Ali Catling et al. in Journal of Ecology: Individual vital rates respond differently to local-scale environmental variation and neighbour removal

Isis Arend de Silva et al. in Journal of Vegetation Science: Annual species’ experimental germination responses to light and temperature do not correspond with their microhabitat associations in the field

February

Firstly, a huge congratulations to Isis Arend da Silva who has handed up her PhD thesis this month!! Well done, Isis!!

Congrats to postdoctoral research fellow Malyon Bimler too, for leading cracking and insightful paper freshly published in Ecology Letters: Plant interaction networks reveal the limits of our understanding of diversity maintenance

Also, the new year of 2024 welcomes three new students into our lab group:

Wei Lin – Wei is a PhD student in the final year of his PhD, visiting from Sun Yat-Sen University in Guangzhou, China. Wei’s research investigates role of environmental heterogeneity in biodiversity maintenance. His PhD focuses on species coexistence and biodiversity-ecosystem functioning under rainfall fluctuation scenarios.
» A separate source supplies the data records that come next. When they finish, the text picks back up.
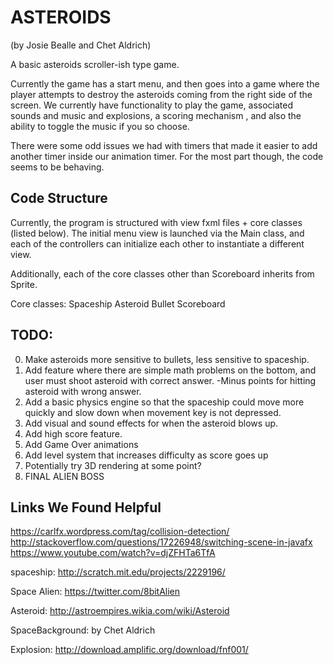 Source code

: ASTEROIDS
==========
(by Josie Bealle and Chet Aldrich)

A basic asteroids scroller-ish type  game.

Currently the game has a start menu, and then goes into a game where the player attempts to destroy the asteroids coming from the
right side of the screen. We currently have functionality to play the game, associated sounds and music and explosions, a
scoring mechanism , and also the ability to toggle the music if you so choose.

There were some odd issues we had with timers that made it easier to add another timer inside our animation timer.
For the most part though, the code seems to be behaving.

Code Structure
----------------
Currently, the program is structured with view fxml files + core classes
(listed below). The initial menu view is launched via the Main class,
and each of the controllers can initialize each other to instantiate a different view.

Additionally, each of the core classes other than Scoreboard inherits from Sprite.

Core classes:
Spaceship
Asteroid
Bullet
Scoreboard

TODO:
-----------------
0. Make asteroids more sensitive to bullets, less sensitive to spaceship.
1. Add feature where there are simple math problems on the bottom, and user must shoot asteroid with correct answer.
    -Minus points for hitting asteroid with wrong answer.
2. Add a basic physics engine so that the spaceship could move more quickly and slow down when movement key is not depressed.
3. Add visual and sound effects for when the asteroid blows up.
4. Add high score feature.
5. Add Game Over animations
6. Add level system that increases difficulty as score goes up
7. Potentially try 3D rendering at some point?
8. FINAL ALIEN BOSS



Links We Found Helpful
-----------------------
https://carlfx.wordpress.com/tag/collision-detection/
http://stackoverflow.com/questions/17226948/switching-scene-in-javafx
https://www.youtube.com/watch?v=djZFHTa6TfA


spaceship:
http://scratch.mit.edu/projects/2229196/

Space Alien:
https://twitter.com/8bitAlien

Asteroid:
http://astroempires.wikia.com/wiki/Asteroid

SpaceBackground:
by Chet Aldrich

Explosion:
http://download.amplific.org/download/fnf001/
Marina Alfano – Marina is starting her Masters looking at how plant identity and diversity impact on the structure of horizontal networks. Marina will be studying this in a field experiment that manipulates the density and diversity of native wildflowers in York gum woodlands of Western Australia. This research will help contribute towards developing useful metrics for horizontal networks which are currently lacking.

Ben Stone – Ben is an honours student who is working on understanding how arthropod diversity is affected by restoration in threatened Grey Box Grassy Woodland ecological communities in northern Victoria. This research will particularly focus on how native pollinator diversity and abundance varies with land use.